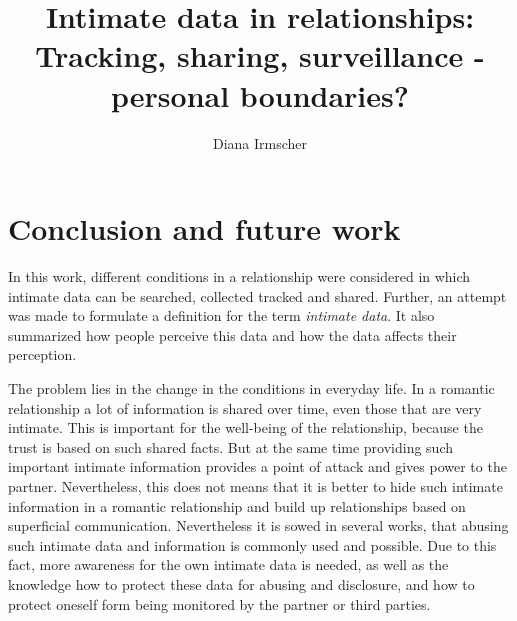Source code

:\documentclass[journal]{vgtc}                %
\title{Intimate data in relationships: Tracking, sharing, surveillance - personal boundaries?}
\author{Diana Irmscher}
\begin{document}

\maketitle

%
%












\section{Conclusion and future work}
\label{sec:conculsion}
In this work, different conditions in a relationship  were considered in which intimate data can be searched, collected tracked and shared.
Further, an attempt was made to formulate a definition for the term \textit{intimate data}. It also summarized how people perceive this data and how the data affects their perception.



The problem lies in the change in the conditions in everyday life.
In a romantic relationship a lot of information is shared over time, even those that are very intimate. This is important for the well-being of the relationship, because the trust is based on such shared facts. But at the same time providing such important intimate information provides a point of attack and gives power to the partner. Nevertheless, this does not means that it is better to hide such intimate information in a romantic relationship and build up relationships based on superficial communication.
Nevertheless it is sowed in several works, that abusing such intimate data and information is commonly used and possible. Due to this fact, more awareness for the own intimate data is needed, as well as the knowledge how to protect these data for abusing and disclosure, and how to protect oneself form being monitored by the partner or third parties.





\printbibliography
\end{document}
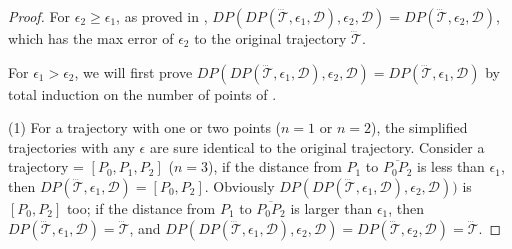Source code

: \begin{proof}
	For $\epsilon_2 \ge \epsilon_1$, as proved in \cite{Cao:Spatio}, $DP(DP(\dddot{\mathcal{T}}, \epsilon_1, \mathcal{D}), \epsilon_2, \mathcal{D}) = DP(\dddot{\mathcal{T}}, \epsilon_2, \mathcal{D})$, which has the max error of $\epsilon_2$ to the original trajectory $\dddot{\mathcal{T}}$.
	
	For $\epsilon_1 > \epsilon_2$, we will first prove $DP(DP(\dddot{\mathcal{T}}, \epsilon_1, \mathcal{D}), \epsilon_2, \mathcal{D}) = DP(\dddot{\mathcal{T}}, \epsilon_1, \mathcal{D})$ by total induction on the number of points of .
	
	(1)  For a trajectory  with one or two points ($n=1$ or $n=2$), the simplified trajectories with any $\epsilon$ are sure identical to the original trajectory. 
	Consider a trajectory  =	$[P_0, P_1, P_2]$ ($n = 3$),
	if the distance from $P_1$ to $\overline{P_0P_2}$ is less than $\epsilon_1$, then $DP(\dddot{\mathcal{T}}, \epsilon_1, \mathcal{D}) = [P_0, P_2]$. Obviously $DP(DP(\dddot{\mathcal{T}}, \epsilon_1, \mathcal{D}), \epsilon_2, \mathcal{D}))$ is $[P_0, P_2]$ too;	 
	if the distance from $P_1$ to $\overline{P_0P_2}$ is larger than $\epsilon_1$, then $DP(\dddot{\mathcal{T}}, \epsilon_1, \mathcal{D})=\dddot{\mathcal{T}}$, and $DP(DP(\dddot{\mathcal{T}}, \epsilon_1, \mathcal{D}), \epsilon_2, \mathcal{D}) = DP(\dddot{\mathcal{T}}, \epsilon_2, \mathcal{D})=\dddot{\mathcal{T}}$.
	

\end{proof}
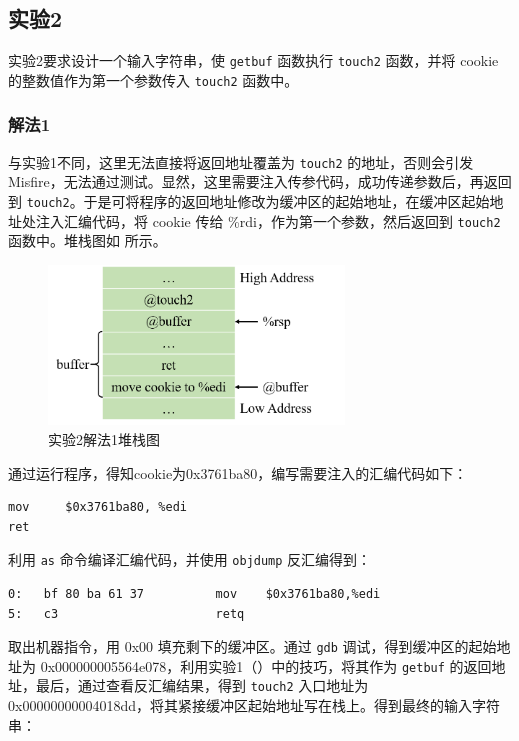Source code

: \documentclass[12pt,a4paper]{article}
\begin{document}
\subsection{实验2}

实验2要求设计一个输入字符串，使 \verb|getbuf| 函数执行 \verb|touch2| 函数，并将 cookie 的整数值作为第一个参数传入 \verb|touch2| 函数中。

\subsubsection{解法1}

与实验1不同，这里无法直接将返回地址覆盖为 \verb|touch2| 的地址，否则会引发 Misfire，无法通过测试。显然，这里需要注入传参代码，成功传递参数后，再返回到 \verb|touch2|。于是可将程序的返回地址修改为缓冲区的起始地址，在缓冲区起始地址处注入汇编代码，将 cookie 传给 \%rdi，作为第一个参数，然后返回到 \verb|touch2| 函数中。堆栈图如  所示。

\begin{figure}[H]
    \hspace*{85pt}
    \includegraphics[width=0.7\textwidth]{./fig/2.png}
    \caption{实验2解法1堆栈图}
    \label{figure:exp_2}
\end{figure}

通过运行程序，得知cookie为0x3761ba80，编写需要注入的汇编代码如下：

\begin{lstlisting}[language={[x64]Assembler}]
mov     $0x3761ba80, %edi
ret
\end{lstlisting}

利用 \verb|as| 命令编译汇编代码，并使用 \verb|objdump| 反汇编得到：

\begin{lstlisting}[language={[x64]Assembler}]
0:   bf 80 ba 61 37          mov    $0x3761ba80,%edi
5:   c3                      retq
\end{lstlisting}

取出机器指令，用 0x00 填充剩下的缓冲区。通过 \verb|gdb| 调试，得到缓冲区的起始地址为 0x000000005564e078，利用实验1（）中的技巧，将其作为 \verb|getbuf| 的返回地址，最后，通过查看反汇编结果，得到 \verb|touch2| 入口地址为 0x00000000004018dd，将其紧接缓冲区起始地址写在栈上。得到最终的输入字符串：
\end{document}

******

__BRIEF__
Return every entry from the listing above exactly as it stands, leaving out any picture.

__PROBLEM SOLUTION__
Source code

:\documentclass[journal]{vgtc}                %
\title{Intimate data in relationships: Tracking, sharing, surveillance - personal boundaries?}
\author{Diana Irmscher}
\begin{document}

\maketitle

%
%












\section{Conclusion and future work}
\label{sec:conculsion}
In this work, different conditions in a relationship  were considered in which intimate data can be searched, collected tracked and shared.
Further, an attempt was made to formulate a definition for the term \textit{intimate data}. It also summarized how people perceive this data and how the data affects their perception.



The problem lies in the change in the conditions in everyday life.
In a romantic relationship a lot of information is shared over time, even those that are very intimate. This is important for the well-being of the relationship, because the trust is based on such shared facts. But at the same time providing such important intimate information provides a point of attack and gives power to the partner. Nevertheless, this does not means that it is better to hide such intimate information in a romantic relationship and build up relationships based on superficial communication.
Nevertheless it is sowed in several works, that abusing such intimate data and information is commonly used and possible. Due to this fact, more awareness for the own intimate data is needed, as well as the knowledge how to protect these data for abusing and disclosure, and how to protect oneself form being monitored by the partner or third parties.





\printbibliography
\end{document}
Source code

: \begin{proof}
	For $\epsilon_2 \ge \epsilon_1$, as proved in \cite{Cao:Spatio}, $DP(DP(\dddot{\mathcal{T}}, \epsilon_1, \mathcal{D}), \epsilon_2, \mathcal{D}) = DP(\dddot{\mathcal{T}}, \epsilon_2, \mathcal{D})$, which has the max error of $\epsilon_2$ to the original trajectory $\dddot{\mathcal{T}}$.
	
	For $\epsilon_1 > \epsilon_2$, we will first prove $DP(DP(\dddot{\mathcal{T}}, \epsilon_1, \mathcal{D}), \epsilon_2, \mathcal{D}) = DP(\dddot{\mathcal{T}}, \epsilon_1, \mathcal{D})$ by total induction on the number of points of .
	
	(1)  For a trajectory  with one or two points ($n=1$ or $n=2$), the simplified trajectories with any $\epsilon$ are sure identical to the original trajectory. 
	Consider a trajectory  =	$[P_0, P_1, P_2]$ ($n = 3$),
	if the distance from $P_1$ to $\overline{P_0P_2}$ is less than $\epsilon_1$, then $DP(\dddot{\mathcal{T}}, \epsilon_1, \mathcal{D}) = [P_0, P_2]$. Obviously $DP(DP(\dddot{\mathcal{T}}, \epsilon_1, \mathcal{D}), \epsilon_2, \mathcal{D}))$ is $[P_0, P_2]$ too;	 
	if the distance from $P_1$ to $\overline{P_0P_2}$ is larger than $\epsilon_1$, then $DP(\dddot{\mathcal{T}}, \epsilon_1, \mathcal{D})=\dddot{\mathcal{T}}$, and $DP(DP(\dddot{\mathcal{T}}, \epsilon_1, \mathcal{D}), \epsilon_2, \mathcal{D}) = DP(\dddot{\mathcal{T}}, \epsilon_2, \mathcal{D})=\dddot{\mathcal{T}}$.
	

\end{proof}
Source code

: \documentclass[12pt,a4paper]{article}
\begin{document}
\subsection{实验2}

实验2要求设计一个输入字符串，使 \verb|getbuf| 函数执行 \verb|touch2| 函数，并将 cookie 的整数值作为第一个参数传入 \verb|touch2| 函数中。

\subsubsection{解法1}

与实验1不同，这里无法直接将返回地址覆盖为 \verb|touch2| 的地址，否则会引发 Misfire，无法通过测试。显然，这里需要注入传参代码，成功传递参数后，再返回到 \verb|touch2|。于是可将程序的返回地址修改为缓冲区的起始地址，在缓冲区起始地址处注入汇编代码，将 cookie 传给 \%rdi，作为第一个参数，然后返回到 \verb|touch2| 函数中。堆栈图如  所示。

\begin{figure}[H]
    \hspace*{85pt}
    \includegraphics[width=0.7\textwidth]{./fig/2.png}
    \caption{实验2解法1堆栈图}
    \label{figure:exp_2}
\end{figure}

通过运行程序，得知cookie为0x3761ba80，编写需要注入的汇编代码如下：

\begin{lstlisting}[language={[x64]Assembler}]
mov     $0x3761ba80, %edi
ret
\end{lstlisting}

利用 \verb|as| 命令编译汇编代码，并使用 \verb|objdump| 反汇编得到：

\begin{lstlisting}[language={[x64]Assembler}]
0:   bf 80 ba 61 37          mov    $0x3761ba80,%edi
5:   c3                      retq
\end{lstlisting}

取出机器指令，用 0x00 填充剩下的缓冲区。通过 \verb|gdb| 调试，得到缓冲区的起始地址为 0x000000005564e078，利用实验1（）中的技巧，将其作为 \verb|getbuf| 的返回地址，最后，通过查看反汇编结果，得到 \verb|touch2| 入口地址为 0x00000000004018dd，将其紧接缓冲区起始地址写在栈上。得到最终的输入字符串：
\end{document}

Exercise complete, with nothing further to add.